But Guinea has little industry, not much electricity and few navigable roads. Public institutions are barely functional and more than half the citizens are illiterate. “The level of development is equivalent to Liberia or Sierra Leone,” a government adviser in Conakry, Guinea’s ramshackle seaside capital, told the New Yorker.

One of the world’s largest known deposits of untapped iron ore is buried inside Guinea’s Simandou Mountains, which stretch for 70 miles.

In 1997, Anglo-Australian mining giant Rio Tinto, one of the world’s biggest iron-ore producers, acquired exclusive rights to explore and develop Simandou. In 2008, Rio Tinto CEO Tom Albanese told shareholders that Simandou was the No. 1 undeveloped tier-one iron-ore asset in the world.

Soon after, the government of Guinea said that Rio Tinto was developing the mine too slowly, implying it was hoarding the Simandou deposit and keeping it from competitors while focusing on mines elsewhere, the New Yorker report said.

Guinean officials then granted exploration permits for half the deposit to Beny Steinmetz  Group Resources, or B.S.G.R. – a much smaller company.
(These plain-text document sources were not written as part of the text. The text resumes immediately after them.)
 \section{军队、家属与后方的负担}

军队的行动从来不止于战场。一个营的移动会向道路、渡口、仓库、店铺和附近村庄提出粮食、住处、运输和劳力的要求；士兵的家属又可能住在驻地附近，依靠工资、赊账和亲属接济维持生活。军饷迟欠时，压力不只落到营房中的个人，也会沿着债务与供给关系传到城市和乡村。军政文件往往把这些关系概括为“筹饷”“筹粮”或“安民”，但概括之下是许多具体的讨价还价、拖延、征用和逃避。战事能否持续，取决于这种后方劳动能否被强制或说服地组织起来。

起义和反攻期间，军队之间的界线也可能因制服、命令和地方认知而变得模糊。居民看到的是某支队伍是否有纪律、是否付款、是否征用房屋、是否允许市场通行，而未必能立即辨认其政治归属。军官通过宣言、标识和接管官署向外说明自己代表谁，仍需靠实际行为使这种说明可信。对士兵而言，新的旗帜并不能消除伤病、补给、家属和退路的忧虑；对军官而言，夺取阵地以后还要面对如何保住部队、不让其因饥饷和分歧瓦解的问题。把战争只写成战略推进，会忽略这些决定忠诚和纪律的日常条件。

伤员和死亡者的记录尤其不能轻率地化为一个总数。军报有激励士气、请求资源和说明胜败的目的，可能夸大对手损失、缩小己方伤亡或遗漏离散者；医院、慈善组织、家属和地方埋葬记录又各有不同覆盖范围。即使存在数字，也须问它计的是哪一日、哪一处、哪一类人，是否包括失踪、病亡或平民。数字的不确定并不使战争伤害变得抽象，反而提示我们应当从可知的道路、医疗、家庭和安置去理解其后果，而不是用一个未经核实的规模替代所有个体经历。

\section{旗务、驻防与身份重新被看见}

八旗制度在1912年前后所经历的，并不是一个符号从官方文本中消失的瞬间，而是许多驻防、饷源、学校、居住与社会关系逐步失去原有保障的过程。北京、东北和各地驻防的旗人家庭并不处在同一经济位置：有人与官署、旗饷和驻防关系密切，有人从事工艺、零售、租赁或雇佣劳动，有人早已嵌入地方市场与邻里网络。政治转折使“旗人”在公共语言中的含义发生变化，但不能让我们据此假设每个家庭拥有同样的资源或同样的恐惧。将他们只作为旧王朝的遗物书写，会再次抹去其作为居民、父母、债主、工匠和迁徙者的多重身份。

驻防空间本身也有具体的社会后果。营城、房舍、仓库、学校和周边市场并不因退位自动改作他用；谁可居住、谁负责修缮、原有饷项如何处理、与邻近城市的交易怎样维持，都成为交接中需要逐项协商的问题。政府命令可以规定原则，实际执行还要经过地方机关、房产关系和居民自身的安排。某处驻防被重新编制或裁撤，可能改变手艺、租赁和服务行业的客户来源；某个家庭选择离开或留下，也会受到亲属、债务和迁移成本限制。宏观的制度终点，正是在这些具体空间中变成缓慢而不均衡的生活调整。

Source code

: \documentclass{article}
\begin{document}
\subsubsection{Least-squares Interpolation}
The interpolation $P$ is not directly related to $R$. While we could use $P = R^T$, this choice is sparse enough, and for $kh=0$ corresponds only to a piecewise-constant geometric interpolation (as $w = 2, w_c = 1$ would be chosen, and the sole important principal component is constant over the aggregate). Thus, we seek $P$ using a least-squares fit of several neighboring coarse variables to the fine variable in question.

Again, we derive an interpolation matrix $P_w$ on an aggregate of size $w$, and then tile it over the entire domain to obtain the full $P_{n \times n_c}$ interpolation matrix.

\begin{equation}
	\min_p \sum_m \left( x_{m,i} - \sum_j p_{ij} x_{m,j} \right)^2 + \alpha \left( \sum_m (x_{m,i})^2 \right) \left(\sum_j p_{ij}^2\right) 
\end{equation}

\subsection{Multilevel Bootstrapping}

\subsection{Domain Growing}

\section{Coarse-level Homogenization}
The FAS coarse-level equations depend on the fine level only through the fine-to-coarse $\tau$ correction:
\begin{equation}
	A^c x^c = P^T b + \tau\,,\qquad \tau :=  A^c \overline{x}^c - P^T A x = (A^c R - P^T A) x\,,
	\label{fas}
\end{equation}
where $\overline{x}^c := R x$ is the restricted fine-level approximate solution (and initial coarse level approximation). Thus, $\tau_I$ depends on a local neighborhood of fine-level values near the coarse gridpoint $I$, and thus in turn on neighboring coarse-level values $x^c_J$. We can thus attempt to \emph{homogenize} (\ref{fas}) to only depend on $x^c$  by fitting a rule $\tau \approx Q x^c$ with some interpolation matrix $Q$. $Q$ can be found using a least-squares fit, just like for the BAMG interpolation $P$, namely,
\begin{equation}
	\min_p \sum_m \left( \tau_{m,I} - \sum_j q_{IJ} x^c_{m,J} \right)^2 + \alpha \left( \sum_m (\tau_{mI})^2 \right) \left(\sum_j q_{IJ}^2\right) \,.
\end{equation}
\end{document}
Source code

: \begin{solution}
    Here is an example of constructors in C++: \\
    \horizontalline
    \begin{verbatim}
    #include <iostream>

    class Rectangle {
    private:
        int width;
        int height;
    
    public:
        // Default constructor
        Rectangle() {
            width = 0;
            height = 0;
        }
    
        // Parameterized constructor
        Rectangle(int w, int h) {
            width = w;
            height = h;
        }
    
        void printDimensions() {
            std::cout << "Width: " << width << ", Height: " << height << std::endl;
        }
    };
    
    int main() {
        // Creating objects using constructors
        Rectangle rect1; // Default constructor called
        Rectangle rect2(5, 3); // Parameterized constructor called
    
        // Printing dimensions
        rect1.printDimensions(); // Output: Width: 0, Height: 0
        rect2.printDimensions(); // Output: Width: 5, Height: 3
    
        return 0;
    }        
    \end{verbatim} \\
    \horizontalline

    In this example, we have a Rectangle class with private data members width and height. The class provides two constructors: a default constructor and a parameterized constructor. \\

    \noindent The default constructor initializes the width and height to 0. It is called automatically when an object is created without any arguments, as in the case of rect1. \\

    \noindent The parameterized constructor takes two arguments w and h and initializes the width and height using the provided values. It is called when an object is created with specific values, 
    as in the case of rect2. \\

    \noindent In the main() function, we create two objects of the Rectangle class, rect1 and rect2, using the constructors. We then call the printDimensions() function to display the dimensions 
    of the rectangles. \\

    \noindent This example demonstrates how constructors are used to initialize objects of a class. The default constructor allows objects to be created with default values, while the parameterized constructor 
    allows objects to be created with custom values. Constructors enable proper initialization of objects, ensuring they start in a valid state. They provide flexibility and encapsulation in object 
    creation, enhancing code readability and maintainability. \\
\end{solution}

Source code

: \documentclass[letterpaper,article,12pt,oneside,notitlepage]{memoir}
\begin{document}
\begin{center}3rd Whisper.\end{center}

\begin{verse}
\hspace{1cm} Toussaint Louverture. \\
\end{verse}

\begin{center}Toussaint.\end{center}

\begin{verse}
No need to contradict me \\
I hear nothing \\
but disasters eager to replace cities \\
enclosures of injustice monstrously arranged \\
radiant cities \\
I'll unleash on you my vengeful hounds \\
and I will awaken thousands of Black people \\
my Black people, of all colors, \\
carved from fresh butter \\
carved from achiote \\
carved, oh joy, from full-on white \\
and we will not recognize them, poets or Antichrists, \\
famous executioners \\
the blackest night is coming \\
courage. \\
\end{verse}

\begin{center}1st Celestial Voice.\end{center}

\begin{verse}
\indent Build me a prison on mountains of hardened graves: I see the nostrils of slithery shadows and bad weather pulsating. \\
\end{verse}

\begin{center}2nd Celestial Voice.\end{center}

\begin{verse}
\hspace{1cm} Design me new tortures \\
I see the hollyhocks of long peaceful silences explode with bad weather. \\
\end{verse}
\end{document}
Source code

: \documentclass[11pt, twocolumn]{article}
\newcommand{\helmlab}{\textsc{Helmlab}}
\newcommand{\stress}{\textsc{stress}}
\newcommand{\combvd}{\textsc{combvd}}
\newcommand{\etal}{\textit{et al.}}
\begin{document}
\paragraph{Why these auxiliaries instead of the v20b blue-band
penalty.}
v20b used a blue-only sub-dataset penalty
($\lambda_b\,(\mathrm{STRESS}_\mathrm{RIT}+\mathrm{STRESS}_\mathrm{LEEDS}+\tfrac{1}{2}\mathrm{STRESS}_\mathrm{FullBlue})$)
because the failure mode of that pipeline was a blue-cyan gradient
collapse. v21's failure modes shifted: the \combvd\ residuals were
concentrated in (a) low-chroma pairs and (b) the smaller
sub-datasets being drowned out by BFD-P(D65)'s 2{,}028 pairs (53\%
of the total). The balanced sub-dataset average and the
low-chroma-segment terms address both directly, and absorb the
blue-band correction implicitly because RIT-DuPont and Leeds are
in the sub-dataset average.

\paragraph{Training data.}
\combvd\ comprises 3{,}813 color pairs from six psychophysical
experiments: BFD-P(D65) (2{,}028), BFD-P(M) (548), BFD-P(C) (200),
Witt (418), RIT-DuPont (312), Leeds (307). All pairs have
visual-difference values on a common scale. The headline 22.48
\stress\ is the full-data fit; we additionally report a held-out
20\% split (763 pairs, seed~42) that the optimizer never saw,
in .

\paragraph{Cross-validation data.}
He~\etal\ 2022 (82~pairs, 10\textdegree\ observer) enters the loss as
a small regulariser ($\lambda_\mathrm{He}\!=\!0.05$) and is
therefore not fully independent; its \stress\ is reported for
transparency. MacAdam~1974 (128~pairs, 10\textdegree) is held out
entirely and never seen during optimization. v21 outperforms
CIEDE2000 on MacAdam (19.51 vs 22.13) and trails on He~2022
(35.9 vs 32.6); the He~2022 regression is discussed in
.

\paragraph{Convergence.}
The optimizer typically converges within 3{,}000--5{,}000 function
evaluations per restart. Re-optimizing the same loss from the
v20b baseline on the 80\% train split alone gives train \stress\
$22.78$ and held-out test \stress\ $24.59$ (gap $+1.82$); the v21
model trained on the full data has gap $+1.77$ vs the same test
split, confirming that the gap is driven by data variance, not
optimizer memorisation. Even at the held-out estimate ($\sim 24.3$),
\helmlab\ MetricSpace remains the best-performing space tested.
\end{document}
Steinmetz may be the richest man in Israel; according to Bloomberg, his personal fortune is around $9 billion. The New Yorker report says Steinmetz made his name in the diamond trade and rarely speaks to the press. The corporate structures of his various enterprises are so convoluted that it is difficult to assess the extent of his holdings.

Simandou is said to hold more than 26 billion tonnes of high grade ore worth more than $50 billion to whoever is granted the licence to mine it, according to a report in Mining.com.

B.S.G.R. spent $160 million on the exploration of Simandou, the report says.

The Simandou contract was a surprising addition to Steinmetz’s portfolio, because B.S.G.R. had no experience exporting iron ore, the New Yorker report says. A mining executive in Guinea told New Yorker, “Diamonds you can carry away from the mine in your pocket. With iron ore, you need infrastructure that can last decades.”